Con la pretensión de vacunarnos obligatoriamente sucede igual: sólo sí es sí. Más aún teniendo en cuenta la Declaración Universal sobre Bioética y Derechos Humanos de la Unesco del año 2005, según la cual, “cualquier intervención médica preventiva sólo debe realizarse con el consentimiento previo, libre e informado de la persona interesada sobre la base de información adecuada”, declaración firmada e incorporada al ordenamiento jurídico de 193 países (me parece que no hay ninguno más reconocido internacionalmente, salvo Palestina, el Sáhara Occidental y algún otro territorio en el alero).

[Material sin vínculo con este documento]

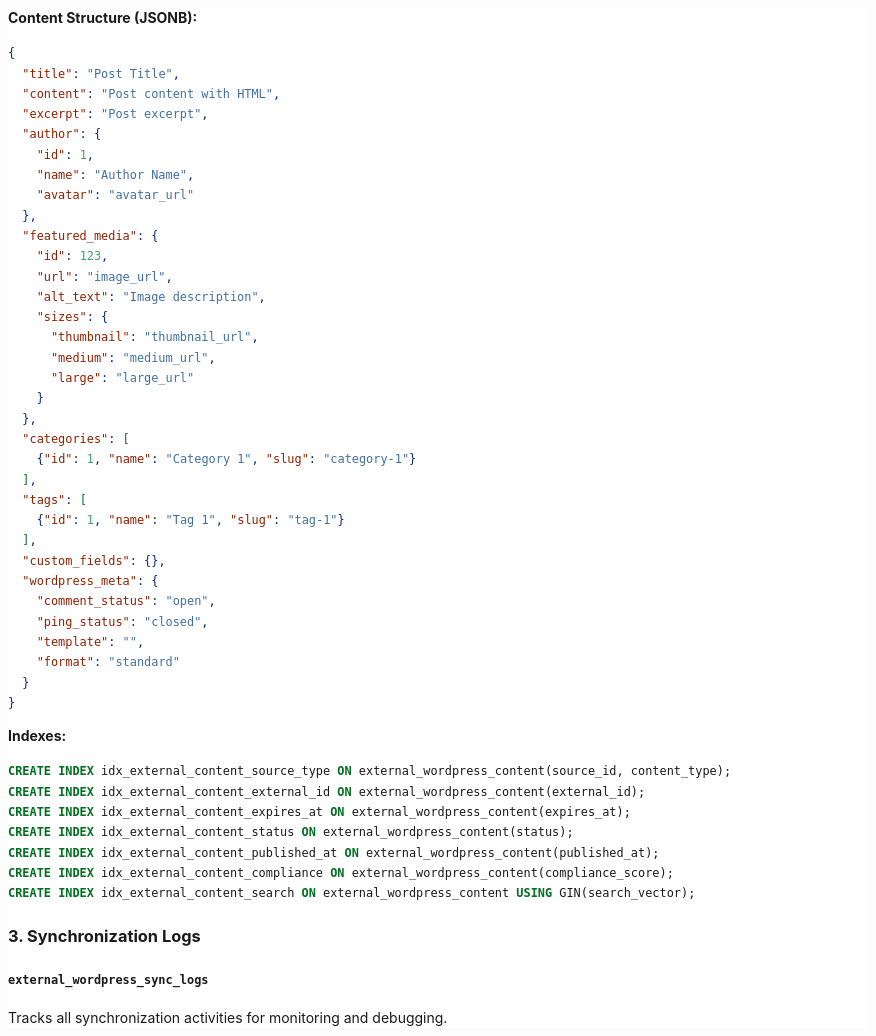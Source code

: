 
**Content Structure (JSONB):**
```json
{
  "title": "Post Title",
  "content": "Post content with HTML",
  "excerpt": "Post excerpt",
  "author": {
    "id": 1,
    "name": "Author Name",
    "avatar": "avatar_url"
  },
  "featured_media": {
    "id": 123,
    "url": "image_url",
    "alt_text": "Image description",
    "sizes": {
      "thumbnail": "thumbnail_url",
      "medium": "medium_url",
      "large": "large_url"
    }
  },
  "categories": [
    {"id": 1, "name": "Category 1", "slug": "category-1"}
  ],
  "tags": [
    {"id": 1, "name": "Tag 1", "slug": "tag-1"}
  ],
  "custom_fields": {},
  "wordpress_meta": {
    "comment_status": "open",
    "ping_status": "closed",
    "template": "",
    "format": "standard"
  }
}
```

**Indexes:**
```sql
CREATE INDEX idx_external_content_source_type ON external_wordpress_content(source_id, content_type);
CREATE INDEX idx_external_content_external_id ON external_wordpress_content(external_id);
CREATE INDEX idx_external_content_expires_at ON external_wordpress_content(expires_at);
CREATE INDEX idx_external_content_status ON external_wordpress_content(status);
CREATE INDEX idx_external_content_published_at ON external_wordpress_content(published_at);
CREATE INDEX idx_external_content_compliance ON external_wordpress_content(compliance_score);
CREATE INDEX idx_external_content_search ON external_wordpress_content USING GIN(search_vector);
```

### 3. Synchronization Logs

#### `external_wordpress_sync_logs`
Tracks all synchronization activities for monitoring and debugging.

He leído a algunos sostener que quienes no acepten vacunarse debieran ser “apartados de la sociedad”, sin que me haya quedado claro si la propuesta consistía en reabrir los manicomios o en habilitar campos de concentración para todos los que no se fían de una vacuna cuyo período de prueba ha sido reducido a mínimos insoportables hasta para la propia Ciencia.

Entre 1957 y 1963 se comercializó un medicamento, la talidomida, como sedante y calmante de náuseas, especialmente durante el embarazo, que resultó ser muy eficaz, una panacea para los fines que había sido concebido, porque además era muy útil contra la tos, los resfriados, el insomnio, etc., pero que causó más de 15.000 niños nacidos con deformaciones asombrosas en las extremidades.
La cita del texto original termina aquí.